Required action — Reproduce word for word the lines from the beginning of the entries to the line with "发表于 2022-6-28 17:20</a>", both included, but none of the pictures.
(Beginning of Input for this task)
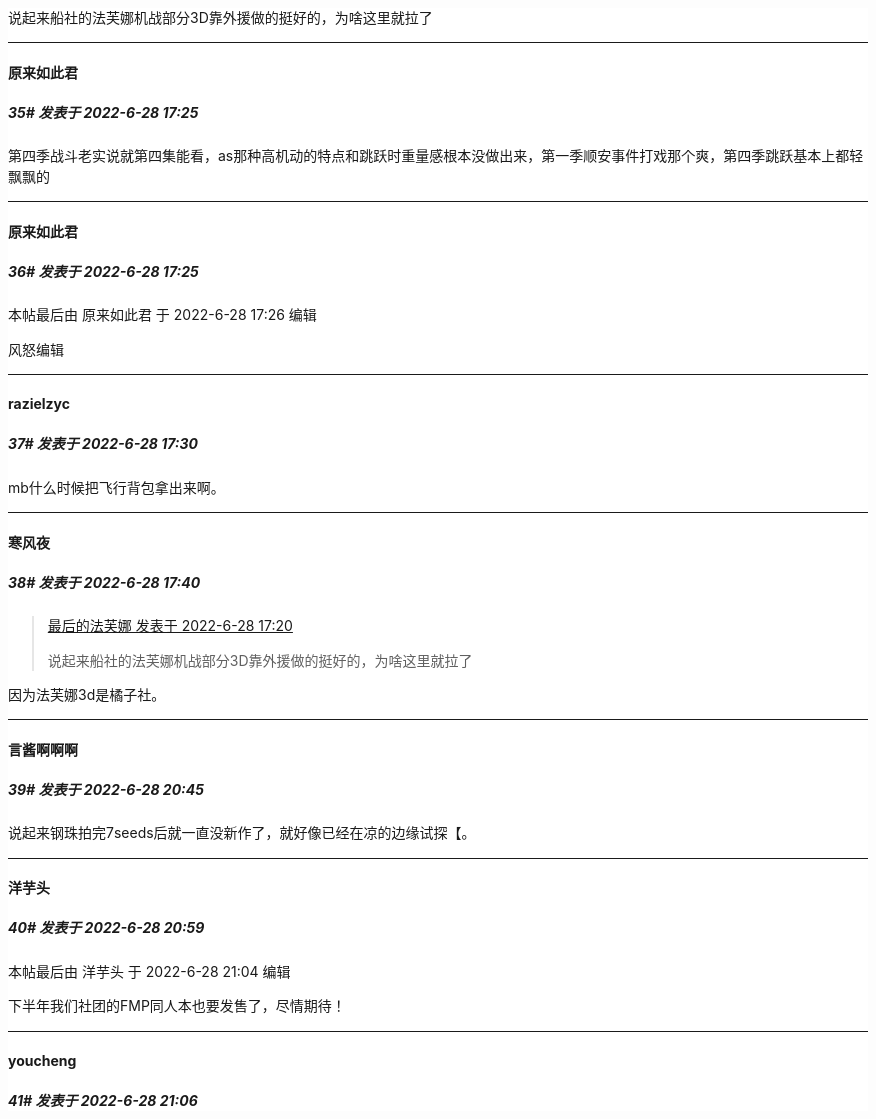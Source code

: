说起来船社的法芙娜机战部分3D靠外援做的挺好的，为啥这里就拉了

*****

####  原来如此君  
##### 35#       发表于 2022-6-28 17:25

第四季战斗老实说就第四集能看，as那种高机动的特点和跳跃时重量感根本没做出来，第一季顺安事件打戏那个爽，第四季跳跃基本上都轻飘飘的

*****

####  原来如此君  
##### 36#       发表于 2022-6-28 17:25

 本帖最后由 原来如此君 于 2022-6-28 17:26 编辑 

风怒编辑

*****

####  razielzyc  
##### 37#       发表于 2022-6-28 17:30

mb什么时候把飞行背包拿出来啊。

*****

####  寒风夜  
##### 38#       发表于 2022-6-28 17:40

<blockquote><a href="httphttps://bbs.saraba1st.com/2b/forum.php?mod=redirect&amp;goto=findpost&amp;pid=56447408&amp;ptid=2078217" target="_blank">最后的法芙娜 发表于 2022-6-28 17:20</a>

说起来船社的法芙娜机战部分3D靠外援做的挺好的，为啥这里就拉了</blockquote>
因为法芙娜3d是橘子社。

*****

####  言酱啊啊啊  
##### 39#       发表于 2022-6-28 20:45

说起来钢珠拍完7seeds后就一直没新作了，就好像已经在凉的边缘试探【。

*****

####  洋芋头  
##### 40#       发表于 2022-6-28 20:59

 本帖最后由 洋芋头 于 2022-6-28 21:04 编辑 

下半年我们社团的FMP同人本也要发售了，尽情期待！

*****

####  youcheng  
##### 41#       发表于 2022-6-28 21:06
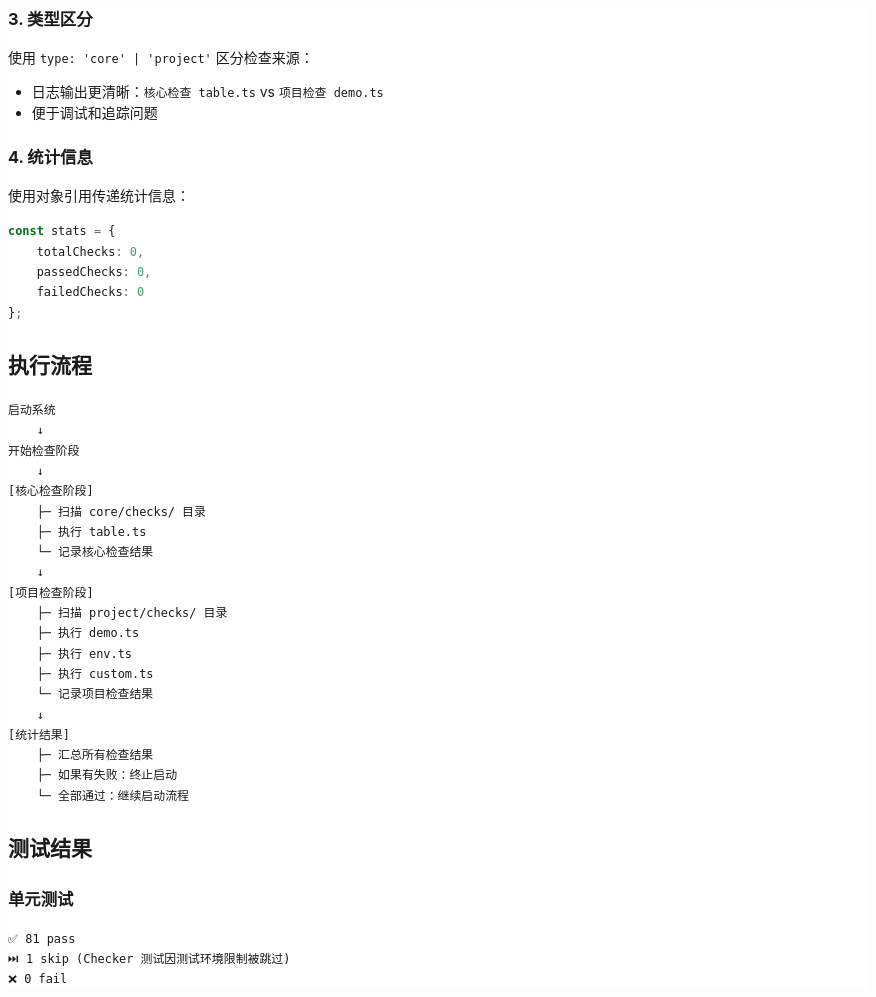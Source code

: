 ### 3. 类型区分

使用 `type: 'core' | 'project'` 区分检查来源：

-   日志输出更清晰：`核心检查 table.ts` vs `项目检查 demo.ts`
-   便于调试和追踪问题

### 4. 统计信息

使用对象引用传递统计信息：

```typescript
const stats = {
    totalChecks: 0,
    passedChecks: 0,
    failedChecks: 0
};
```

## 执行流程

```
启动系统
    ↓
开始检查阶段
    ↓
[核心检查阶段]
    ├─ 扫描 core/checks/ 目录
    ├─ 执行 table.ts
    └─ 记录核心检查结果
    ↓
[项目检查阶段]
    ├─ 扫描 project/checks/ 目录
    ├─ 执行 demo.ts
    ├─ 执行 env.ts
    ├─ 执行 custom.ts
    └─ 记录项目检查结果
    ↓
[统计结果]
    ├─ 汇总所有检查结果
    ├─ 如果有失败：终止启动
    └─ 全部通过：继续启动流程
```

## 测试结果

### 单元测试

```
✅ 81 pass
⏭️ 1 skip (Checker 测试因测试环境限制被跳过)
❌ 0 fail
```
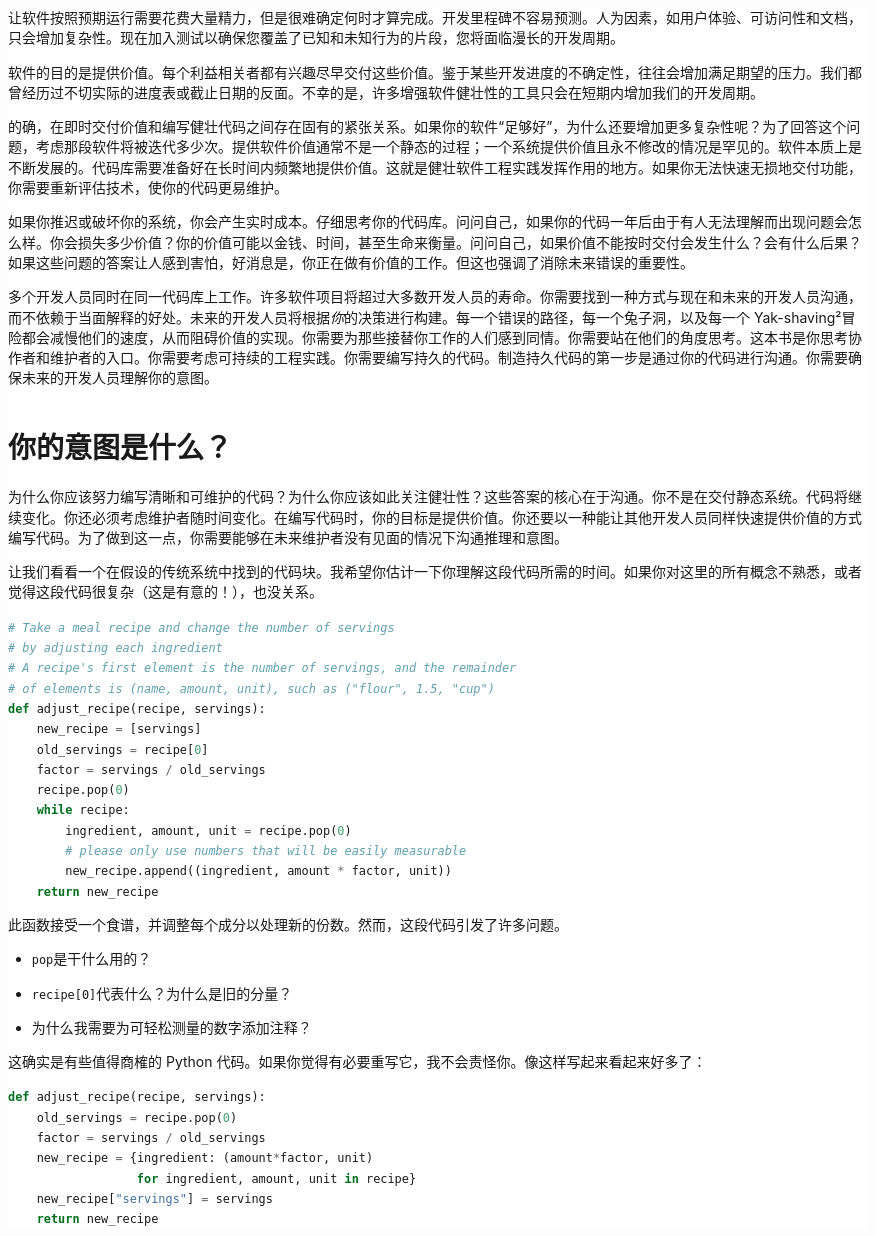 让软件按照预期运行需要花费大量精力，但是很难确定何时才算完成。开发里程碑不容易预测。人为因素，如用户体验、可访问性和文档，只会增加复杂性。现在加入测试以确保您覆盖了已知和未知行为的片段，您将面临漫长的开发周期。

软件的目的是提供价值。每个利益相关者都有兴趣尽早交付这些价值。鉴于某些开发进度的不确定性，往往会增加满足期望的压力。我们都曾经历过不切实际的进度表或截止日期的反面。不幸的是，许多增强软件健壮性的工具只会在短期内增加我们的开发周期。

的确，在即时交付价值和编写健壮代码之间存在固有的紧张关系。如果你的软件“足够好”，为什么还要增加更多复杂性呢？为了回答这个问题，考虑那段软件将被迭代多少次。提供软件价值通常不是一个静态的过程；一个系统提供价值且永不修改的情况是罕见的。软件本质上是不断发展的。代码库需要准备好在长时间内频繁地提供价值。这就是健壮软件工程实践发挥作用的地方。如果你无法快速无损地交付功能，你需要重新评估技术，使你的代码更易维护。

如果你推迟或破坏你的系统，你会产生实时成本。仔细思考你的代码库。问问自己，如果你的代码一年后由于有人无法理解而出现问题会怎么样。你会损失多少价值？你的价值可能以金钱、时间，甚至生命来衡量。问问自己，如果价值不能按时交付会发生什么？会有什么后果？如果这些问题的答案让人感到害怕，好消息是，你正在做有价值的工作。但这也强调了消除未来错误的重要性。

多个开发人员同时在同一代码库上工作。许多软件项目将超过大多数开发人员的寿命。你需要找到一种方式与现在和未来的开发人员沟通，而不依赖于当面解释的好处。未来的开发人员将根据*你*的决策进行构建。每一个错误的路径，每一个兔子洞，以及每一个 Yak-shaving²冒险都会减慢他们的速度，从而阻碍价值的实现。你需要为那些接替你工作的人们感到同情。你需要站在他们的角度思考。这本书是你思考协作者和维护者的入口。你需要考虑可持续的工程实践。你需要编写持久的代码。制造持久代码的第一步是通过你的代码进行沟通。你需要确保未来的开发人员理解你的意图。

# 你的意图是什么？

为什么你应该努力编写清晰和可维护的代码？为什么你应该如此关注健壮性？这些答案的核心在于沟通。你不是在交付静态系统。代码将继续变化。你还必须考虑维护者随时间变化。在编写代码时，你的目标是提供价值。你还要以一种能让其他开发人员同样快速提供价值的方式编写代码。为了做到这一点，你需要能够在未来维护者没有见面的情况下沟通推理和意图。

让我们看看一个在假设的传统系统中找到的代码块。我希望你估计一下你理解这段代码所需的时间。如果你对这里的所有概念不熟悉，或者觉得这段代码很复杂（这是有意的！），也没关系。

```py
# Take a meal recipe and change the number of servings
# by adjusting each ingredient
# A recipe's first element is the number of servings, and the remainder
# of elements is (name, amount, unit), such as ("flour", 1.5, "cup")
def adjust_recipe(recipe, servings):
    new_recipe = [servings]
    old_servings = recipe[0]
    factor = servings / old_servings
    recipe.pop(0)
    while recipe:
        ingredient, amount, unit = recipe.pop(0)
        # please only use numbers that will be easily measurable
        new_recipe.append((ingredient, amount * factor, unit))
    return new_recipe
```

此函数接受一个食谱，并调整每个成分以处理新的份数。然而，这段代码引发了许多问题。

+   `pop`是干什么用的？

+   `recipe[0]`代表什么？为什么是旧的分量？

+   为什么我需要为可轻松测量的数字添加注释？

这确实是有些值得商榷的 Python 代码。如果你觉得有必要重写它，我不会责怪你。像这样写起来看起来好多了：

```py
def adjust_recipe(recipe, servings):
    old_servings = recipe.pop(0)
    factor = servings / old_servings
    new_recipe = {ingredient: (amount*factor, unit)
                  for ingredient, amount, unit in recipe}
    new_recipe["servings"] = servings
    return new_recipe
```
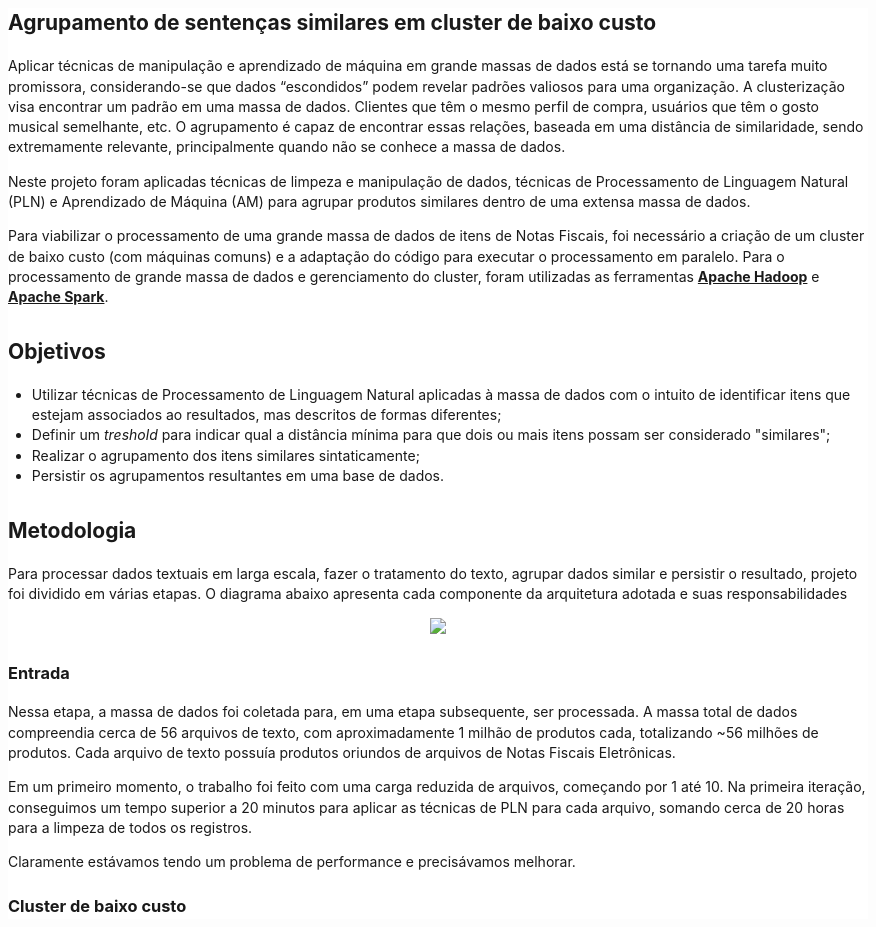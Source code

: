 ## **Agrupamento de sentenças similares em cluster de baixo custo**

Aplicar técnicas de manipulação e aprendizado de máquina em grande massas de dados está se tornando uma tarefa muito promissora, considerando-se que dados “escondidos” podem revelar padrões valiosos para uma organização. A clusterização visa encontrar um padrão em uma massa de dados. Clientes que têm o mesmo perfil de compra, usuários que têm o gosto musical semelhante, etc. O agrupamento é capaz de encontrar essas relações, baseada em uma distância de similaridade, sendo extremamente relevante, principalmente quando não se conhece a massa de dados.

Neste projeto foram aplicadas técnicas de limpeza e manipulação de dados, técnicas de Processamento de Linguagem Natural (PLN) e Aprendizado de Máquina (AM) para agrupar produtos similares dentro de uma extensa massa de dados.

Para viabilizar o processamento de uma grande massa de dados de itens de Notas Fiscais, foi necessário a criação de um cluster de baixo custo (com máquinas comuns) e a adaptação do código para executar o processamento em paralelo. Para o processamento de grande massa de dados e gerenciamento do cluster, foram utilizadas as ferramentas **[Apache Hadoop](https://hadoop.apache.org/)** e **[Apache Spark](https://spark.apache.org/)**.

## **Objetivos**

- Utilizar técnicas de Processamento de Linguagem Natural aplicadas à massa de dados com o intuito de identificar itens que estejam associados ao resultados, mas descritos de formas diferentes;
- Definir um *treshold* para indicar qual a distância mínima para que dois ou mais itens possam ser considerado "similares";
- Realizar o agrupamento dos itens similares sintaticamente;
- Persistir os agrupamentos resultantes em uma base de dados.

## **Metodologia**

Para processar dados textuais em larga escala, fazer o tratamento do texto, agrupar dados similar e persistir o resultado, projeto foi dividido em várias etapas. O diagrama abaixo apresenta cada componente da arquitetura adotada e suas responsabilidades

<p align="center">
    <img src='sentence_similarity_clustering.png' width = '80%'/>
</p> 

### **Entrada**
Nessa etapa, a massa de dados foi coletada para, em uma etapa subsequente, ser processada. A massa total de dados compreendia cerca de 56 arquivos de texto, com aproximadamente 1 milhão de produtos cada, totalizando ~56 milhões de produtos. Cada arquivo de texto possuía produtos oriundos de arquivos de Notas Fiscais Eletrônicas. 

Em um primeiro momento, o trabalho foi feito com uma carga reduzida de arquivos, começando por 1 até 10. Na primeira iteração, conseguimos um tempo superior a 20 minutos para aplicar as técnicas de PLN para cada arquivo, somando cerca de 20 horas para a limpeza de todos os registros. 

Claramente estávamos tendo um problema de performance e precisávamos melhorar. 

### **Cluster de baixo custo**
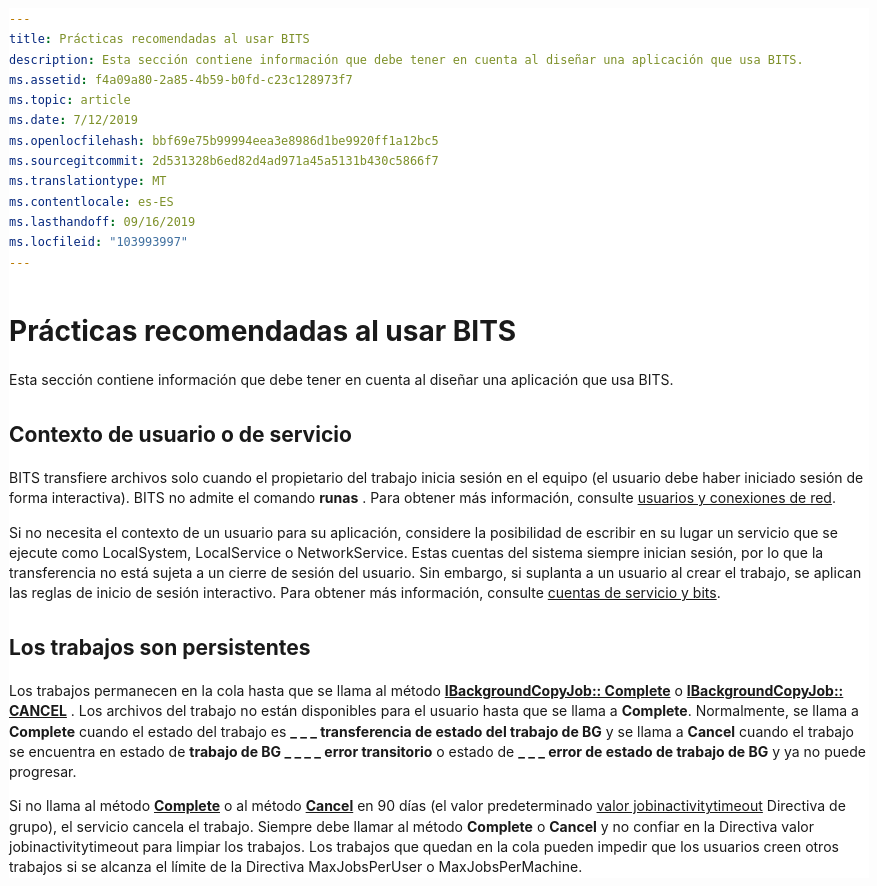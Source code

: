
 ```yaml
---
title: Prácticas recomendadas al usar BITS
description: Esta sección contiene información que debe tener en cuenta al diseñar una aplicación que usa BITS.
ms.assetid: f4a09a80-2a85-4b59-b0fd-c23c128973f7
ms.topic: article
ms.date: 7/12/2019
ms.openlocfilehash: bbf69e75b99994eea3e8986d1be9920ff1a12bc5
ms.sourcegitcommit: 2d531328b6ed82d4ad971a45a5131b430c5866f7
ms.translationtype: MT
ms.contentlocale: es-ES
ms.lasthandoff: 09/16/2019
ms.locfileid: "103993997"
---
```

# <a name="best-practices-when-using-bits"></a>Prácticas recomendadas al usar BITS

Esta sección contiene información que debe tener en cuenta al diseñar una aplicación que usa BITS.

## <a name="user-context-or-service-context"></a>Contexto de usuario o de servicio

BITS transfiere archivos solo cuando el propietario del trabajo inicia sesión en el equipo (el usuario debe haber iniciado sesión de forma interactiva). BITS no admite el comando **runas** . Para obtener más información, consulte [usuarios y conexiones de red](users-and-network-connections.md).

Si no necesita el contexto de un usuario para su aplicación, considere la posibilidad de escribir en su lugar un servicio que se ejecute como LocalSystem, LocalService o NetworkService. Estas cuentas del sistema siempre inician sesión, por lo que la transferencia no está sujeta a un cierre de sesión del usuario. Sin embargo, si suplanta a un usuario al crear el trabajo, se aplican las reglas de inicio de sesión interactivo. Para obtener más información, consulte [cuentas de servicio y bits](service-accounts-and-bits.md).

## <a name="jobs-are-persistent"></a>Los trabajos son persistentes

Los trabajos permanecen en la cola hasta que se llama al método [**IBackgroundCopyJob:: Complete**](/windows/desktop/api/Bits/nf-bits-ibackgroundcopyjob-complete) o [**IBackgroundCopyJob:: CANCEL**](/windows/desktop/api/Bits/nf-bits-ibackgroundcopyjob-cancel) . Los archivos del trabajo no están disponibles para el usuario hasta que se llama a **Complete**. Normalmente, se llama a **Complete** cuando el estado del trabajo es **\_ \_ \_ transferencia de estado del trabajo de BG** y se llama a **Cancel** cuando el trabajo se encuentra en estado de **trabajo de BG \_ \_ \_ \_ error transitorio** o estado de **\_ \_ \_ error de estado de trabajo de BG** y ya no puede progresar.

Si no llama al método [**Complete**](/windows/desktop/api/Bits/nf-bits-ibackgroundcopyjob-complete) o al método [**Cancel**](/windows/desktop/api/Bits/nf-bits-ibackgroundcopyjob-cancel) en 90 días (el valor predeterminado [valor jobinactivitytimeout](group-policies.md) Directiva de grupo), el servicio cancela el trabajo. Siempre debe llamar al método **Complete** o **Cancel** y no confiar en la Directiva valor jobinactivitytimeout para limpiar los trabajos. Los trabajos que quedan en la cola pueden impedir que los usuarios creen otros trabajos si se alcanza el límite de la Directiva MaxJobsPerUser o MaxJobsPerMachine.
(End of Input for this task)
Written answer —
Source code

:说起来船社的法芙娜机战部分3D靠外援做的挺好的，为啥这里就拉了

*****

####  原来如此君  
##### 35#       发表于 2022-6-28 17:25

第四季战斗老实说就第四集能看，as那种高机动的特点和跳跃时重量感根本没做出来，第一季顺安事件打戏那个爽，第四季跳跃基本上都轻飘飘的

*****

####  原来如此君  
##### 36#       发表于 2022-6-28 17:25

 本帖最后由 原来如此君 于 2022-6-28 17:26 编辑 

风怒编辑

*****

####  razielzyc  
##### 37#       发表于 2022-6-28 17:30

mb什么时候把飞行背包拿出来啊。

*****

####  寒风夜  
##### 38#       发表于 2022-6-28 17:40

<blockquote><a href="httphttps://bbs.saraba1st.com/2b/forum.php?mod=redirect&amp;goto=findpost&amp;pid=56447408&amp;ptid=2078217" target="_blank">最后的法芙娜 发表于 2022-6-28 17:20</a>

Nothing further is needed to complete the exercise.